China Labour Bulletin is quoted in the following article. Copyright remains with the original publisher
Mimi Lau in Guangzhou
Sunday 6 December 2015
The Guangdong authorities have detained at least three influential labour rights activists in a wide-ranging crackdown amid the mainland's economic slowdown and escalating industrial tensions.
According to official reports by the Guangzhou public security department, labour rights activists Zeng Feiyang and Zhu Xiaomei were placed under criminal detention for allegedly "gathering a crowd and disturbing public order" in a facility in the city's Baiyun district late on Friday evening.
Another notice issued by Foshan public security said that activist He Xiaobo was placed under detention for alleged embezzlement in a Nanhai facility on Friday afternoon.
The Hong Kong-based China Labour Bulletin said the whereabouts of five other labour right activists, including Peng Jiayong, Meng Han, Deng Xiaoming, He Minghui and Bei Guo, remained unclear, while a few other activists and workers were released on Friday after being questioned.

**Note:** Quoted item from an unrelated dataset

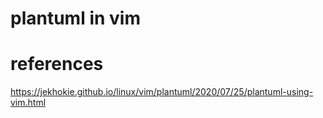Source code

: # plantuml in vim

# references

https://jekhokie.github.io/linux/vim/plantuml/2020/07/25/plantuml-using-vim.html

This is the largest crackdown targeting labour rights activists in recent years. It follows a nationwide crackdown against rights lawyers in July when at least 248 people were taken away, detained or arrested.
As China's economic growth slows, tens of thousands of migrant workers in Guangdong province have staged protests over the past months demanding that employers settle unpaid social insurance payments before closing down or relocating to more remote regions away from the Pearl River Delta.
Mainland labour NGOs provide a service upholding workers rights that the government-affiliated All-China Federation of Trade Unions fails to provide, but they remain in a legal grey area because they are denied official registration as NGOs.
Zeng, director of the Guangdong Panyu Migrant Worker Centre, based in Guangzhou, is considered one of the mainland's most prominent labour rights activists and won an award in recognition of his work in 2012.
Over the past 12 months, labour rights activists have faced unprecedented assaults and harassment for helping workers fighting for their legal rights.
Zeng told the Post in an interview before this year's Labour Day that local activists were bracing themselves for a tough year ahead, citing an increasingly challenging working environment.
"I think I might be locked up sooner or later within the year," he said.
Zeng himself was assaulted by four men after they stormed his office last December.
The crackdown against Guangdong labour activists has been criticised by academics and the labour sector, with the China Labour Bulletin saying the crackdown "would only further aggravate tensions between labour and management".
Professor Pun Ngai, a labour issues expert in Hong Kong Polytechnic University's department of applied social sciences, has called on the mainland government to support and monitor the services provided by labour rights NGOs, while strengthening the function of governmentaffiliated unions as fundamental strategies to resolve labour tensions.